Kashmir Indepth

84,000 vacant posts in Kashmir, but no recruitment yet: Report

Almost seven months after Article 370 was revoked in Jammu and Kashmir, the Union Home Ministry has informed a parliamentary standing committee that the J&K administration has identified nearly 84,000 vacant government posts in the newly created Union Territory but the recruitment is yet to begin as the details are still being scrutinised, reported The Hindu.

According to report, Home Minister Amit Shah moved two Bills in the Rajya Sabha on August 5 that read down Article 370 that had granted special status to Jammu and Kashmir and downgraded and bifurcated the State into two Union Territories — J&K and Ladakh. In his speech, Shah linked Article 370 to poor economic development in the region.
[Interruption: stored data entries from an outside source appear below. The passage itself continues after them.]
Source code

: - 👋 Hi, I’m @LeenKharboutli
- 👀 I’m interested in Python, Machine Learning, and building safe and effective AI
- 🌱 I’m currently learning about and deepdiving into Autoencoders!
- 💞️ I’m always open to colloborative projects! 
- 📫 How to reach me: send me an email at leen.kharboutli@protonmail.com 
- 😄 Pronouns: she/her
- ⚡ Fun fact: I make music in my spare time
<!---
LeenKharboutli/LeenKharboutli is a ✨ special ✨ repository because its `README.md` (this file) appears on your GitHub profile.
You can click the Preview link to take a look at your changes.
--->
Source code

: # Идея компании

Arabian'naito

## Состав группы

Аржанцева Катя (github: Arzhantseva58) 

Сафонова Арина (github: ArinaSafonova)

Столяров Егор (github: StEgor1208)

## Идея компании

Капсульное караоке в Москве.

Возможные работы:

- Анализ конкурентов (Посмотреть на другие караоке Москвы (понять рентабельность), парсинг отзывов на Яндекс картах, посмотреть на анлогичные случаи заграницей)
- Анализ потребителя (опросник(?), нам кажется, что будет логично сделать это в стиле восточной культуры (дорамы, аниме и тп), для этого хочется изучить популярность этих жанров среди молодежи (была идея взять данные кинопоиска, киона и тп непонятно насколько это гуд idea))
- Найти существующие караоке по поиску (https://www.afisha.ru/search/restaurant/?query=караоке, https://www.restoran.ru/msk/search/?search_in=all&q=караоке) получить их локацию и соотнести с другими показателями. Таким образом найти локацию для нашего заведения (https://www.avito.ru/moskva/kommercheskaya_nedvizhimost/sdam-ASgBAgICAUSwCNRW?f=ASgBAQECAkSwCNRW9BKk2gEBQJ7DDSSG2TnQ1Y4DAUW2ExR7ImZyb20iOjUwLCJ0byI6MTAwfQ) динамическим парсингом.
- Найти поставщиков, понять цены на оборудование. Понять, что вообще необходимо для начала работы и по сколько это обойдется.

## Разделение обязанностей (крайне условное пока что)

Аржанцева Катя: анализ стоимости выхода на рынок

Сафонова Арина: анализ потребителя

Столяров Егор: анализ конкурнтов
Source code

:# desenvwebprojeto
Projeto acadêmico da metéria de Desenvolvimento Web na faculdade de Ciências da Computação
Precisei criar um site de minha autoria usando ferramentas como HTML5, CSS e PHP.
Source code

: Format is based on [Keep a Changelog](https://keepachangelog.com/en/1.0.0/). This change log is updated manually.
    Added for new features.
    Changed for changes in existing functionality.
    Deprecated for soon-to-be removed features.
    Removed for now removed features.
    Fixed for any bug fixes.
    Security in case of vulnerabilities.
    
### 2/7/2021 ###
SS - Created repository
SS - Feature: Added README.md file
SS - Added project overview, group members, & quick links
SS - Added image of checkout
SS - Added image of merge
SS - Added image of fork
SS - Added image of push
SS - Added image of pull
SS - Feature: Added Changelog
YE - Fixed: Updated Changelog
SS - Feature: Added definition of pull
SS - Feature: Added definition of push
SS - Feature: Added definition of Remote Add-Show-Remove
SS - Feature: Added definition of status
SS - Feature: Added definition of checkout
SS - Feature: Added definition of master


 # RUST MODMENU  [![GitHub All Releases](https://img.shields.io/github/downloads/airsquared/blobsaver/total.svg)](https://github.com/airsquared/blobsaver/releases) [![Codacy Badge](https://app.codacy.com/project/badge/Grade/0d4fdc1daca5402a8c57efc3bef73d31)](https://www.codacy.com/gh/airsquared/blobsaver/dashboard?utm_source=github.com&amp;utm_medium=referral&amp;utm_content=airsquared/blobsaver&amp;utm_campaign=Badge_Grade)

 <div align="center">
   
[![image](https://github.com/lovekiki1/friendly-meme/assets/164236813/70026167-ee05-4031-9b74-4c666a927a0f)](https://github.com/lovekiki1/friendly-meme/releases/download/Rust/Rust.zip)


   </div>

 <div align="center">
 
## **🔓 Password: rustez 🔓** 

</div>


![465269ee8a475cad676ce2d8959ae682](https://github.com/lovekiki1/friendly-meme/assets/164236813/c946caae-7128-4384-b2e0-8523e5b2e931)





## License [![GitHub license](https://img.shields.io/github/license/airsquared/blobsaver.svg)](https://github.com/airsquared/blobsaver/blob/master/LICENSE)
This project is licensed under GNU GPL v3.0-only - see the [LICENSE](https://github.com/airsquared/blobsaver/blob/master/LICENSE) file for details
According to the Ministry’s reply to the parliamentary panel on February 18, as many as 76,453 vacancies are of non-gazetted and Class IV level posts. Merely, 7,552 vacancies are gazetted posts. On August 28, the then Governor Satya Pal Malik said at a press conference in Srinagar that the government had identified 50,000 government jobs and the vacancies would be filled soon.

In December, the Kashmir Chamber of Commerce and Industries (KCCI) pegged the losses post-August 5 security measures that included a continued communication lockdown in the Kashmir Valley at Rs 17,878 crore.

A report of the panel headed by senior Congress leader Anand Sharma that was tabled in Parliament last week asked the government “to expedite the recruitment process and fill the vacancies in a time-bound manner”.

“The committee further recommends to reserve seats for the local youth so that they can get due share in the government jobs of the UT,” The Hindu quoted the report of the panel headed by senior Congress leader Anand Sharma as having said.

When the committee sought to know about the initiatives proposed to employ people, the Ministry submitted, “The available data indicate vacancies of 22,078, 54,375 and 7,552 at Class IV, non-gazetted and gazetted level, respectively. The details are further being scrutinised and after finalisation of the exact vacancies available for direct recruitment, the Class IV and non-gazetted vacancies shall be referred to the Service Selection Board and gazetted vacancies to the Public Service Commission for selection,” the report said.

The Ministry said that to bring transparency, selection committees for Class IV posts had been abolished and the task assigned to the Service Selection Board.

“The selection shall now be conducted solely based on written tests to be conducted by the Service Selection Board. Similarly, in respect of gazetted and non-gazetted posts, the relevant rules have also been modified providing therein that the selection shall be made based on written tests to be conducted by the recruiting agency and oral test,” the report said.

In the Union Budget, Rs 30,757 crore was allotted to the Union Territory for the financial year 2020-21. When the committee sought to know the Union Territory administration’s plans to utilise the funds, the Administrator replied that the amount is in addition to the resources raised by the UT and Rs 26,800 crore will be spent on salaries as per the 7th Central Pay Commission recommendations.

Of the 54 projects sanctioned under the ₹80,000-crore Prime Minister’s Development Package (PMDP) announced in 2015 for J&K, only seven have been completed so far.

When asked about the completion status of the PMPD, the Jammu and Kashmir Chief Secretary informed the committee that as on December 2019, 46% amount of the package had been spent and “seven projects have already been completed.”

“By the end of the financial year 2020-21, 75% of the expenditure will be incurred and by the end of 2021, 90% will be spent. Further, the PMDP, which is ₹80,000 crore, is a separate allocation and is reflected in the individual department’s budget,” the Chief Secretary said.

The committee was also informed that more than 6,000 acres of government land in J&K has been found feasible for establishing and extending new industrial estates besides creation of infrastructural facilities, reported The Hindu.